# Помогите пожалуйста идентифицировать инструмент



## Дормидонт (2 Дек 2021)

Видел на сайте профессональную оценку оригинальности аккордеоновю
Прошу посмотрите: https://www.avito.ru/rostov-na-donu...ordeon_italyanskiy_firmy_scandalli_1532395625
Похоже на оригинал?
И что порекомендуете посмотреть, чтобы убедиться в этом?


----------



## vyachek (2 Дек 2021)

Смахивает на трехголосную Бреветту 41/120. Только что-то клапанов мало на сурдине. Шильдик должен быть у оригинального Скандаля с номером и где made.


----------



## vyachek (2 Дек 2021)

Типа такого 
Если допустят вовнутрь, то на резонаторах должна быть надпись Scandalli.


----------



## globus (3 Дек 2021)

А круглые лючки на правой крышке - для регулирования громкости?


----------



## vyachek (3 Дек 2021)

globus написал(а):


> А круглые лючки на правой крышке - для регулирования громкости?

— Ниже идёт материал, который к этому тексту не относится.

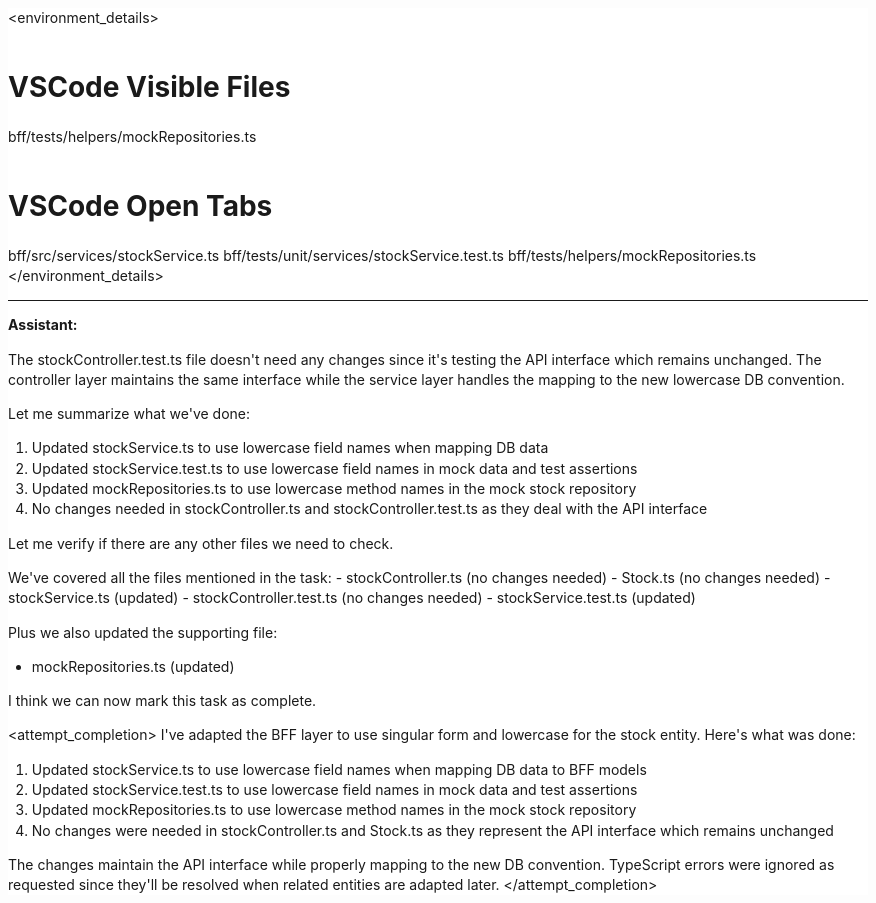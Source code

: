<environment_details>
# VSCode Visible Files
bff/tests/helpers/mockRepositories.ts

# VSCode Open Tabs
bff/src/services/stockService.ts
bff/tests/unit/services/stockService.test.ts
bff/tests/helpers/mockRepositories.ts
</environment_details>

---

**Assistant:**

<thinking>
The stockController.test.ts file doesn't need any changes since it's testing the API interface which remains unchanged. The controller layer maintains the same interface while the service layer handles the mapping to the new lowercase DB convention.

Let me summarize what we've done:
1. Updated stockService.ts to use lowercase field names when mapping DB data
2. Updated stockService.test.ts to use lowercase field names in mock data and test assertions
3. Updated mockRepositories.ts to use lowercase method names in the mock stock repository
4. No changes needed in stockController.ts and stockController.test.ts as they deal with the API interface

Let me verify if there are any other files we need to check.
</thinking>

<thinking>
We've covered all the files mentioned in the task:
- stockController.ts (no changes needed)
- Stock.ts (no changes needed)
- stockService.ts (updated)
- stockController.test.ts (no changes needed)
- stockService.test.ts (updated)

Plus we also updated the supporting file:
- mockRepositories.ts (updated)

I think we can now mark this task as complete.
</thinking>

<attempt_completion>
<result>
I've adapted the BFF layer to use singular form and lowercase for the stock entity. Here's what was done:

1. Updated stockService.ts to use lowercase field names when mapping DB data to BFF models
2. Updated stockService.test.ts to use lowercase field names in mock data and test assertions
3. Updated mockRepositories.ts to use lowercase method names in the mock stock repository
4. No changes were needed in stockController.ts and Stock.ts as they represent the API interface which remains unchanged

The changes maintain the API interface while properly mapping to the new DB convention. TypeScript errors were ignored as requested since they'll be resolved when related entities are adapted later.
</result>
</attempt_completion>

Сурдина предназначена для изменения тембровой окраски. При закрытой сурдине максимально подавляются высокие частоты.


----------



## MAN (3 Дек 2021)

globus, про сурдину вам уже объяснили, а для регулирования громкости на аккордеонах используют мех.


----------



## Kuzalogly (3 Дек 2021)

Дормидонт написал(а):


> Похоже на оригинал?


На оригинал похоже, ибо это он и есть. Современные требования и трёхголосость на полном аккордеоне- не сочетаются. Но для домашнего музицирования вполне подойдёт.


----------



## p65000 (3 Дек 2021)

А я думал это подстаканники - поиграл, поставил на пол, установил в него стаканы, чтобы не опрокинуть.


----------



## Дормидонт (4 Дек 2021)

Таки купил.
Ба-а-а-алдеюю-ю-ю-ю-ю-ю...
Всё что до этого было - как "плотник супротив столяра"  Как Мерседес на фоне Москвича 412 ):. Ба-а-а-алде-е-е-е-е-ю-ю-ю-ю-ю...
Но уже вижу кое-какие временные проблемы:
1. Надпись (см.фото) справа, шпилька, как продолжение самой надписи, которой она крепится к корпусу, очевидно сломалась. И надпись согнулась (см.фото) и крутится вокруг левой сохранившейся. Что посоветуете? Разогнуть и приклеить? Как "know how"?
2. Потёртости "родного" коленкора рубинового цвета. Где такой взять?
3.Ремень вот тоже потёрт сильно...
А так похоже на оригинал. Даже не знаю есть ли смысл открывать и смотреть резонаторы? Звук-то - "ни пропьёшь, ни прокуришь, ни в карты не проиграешь" 
А эти штуки круглые "подстаканники" ... сурдинами называются? - По сути они регулируют именно "открытость" истечения звука. Можно открыть больше, можно меньше, можно совсем закрыть.


----------



## Дормидонт (4 Дек 2021)

Kuzalogly написал(а):


> На оригинал похоже, ибо это он и есть. Современные требования и трёхголосость на полном аккордеоне- не сочетаются. Но для домашнего музицирования вполне подойдёт.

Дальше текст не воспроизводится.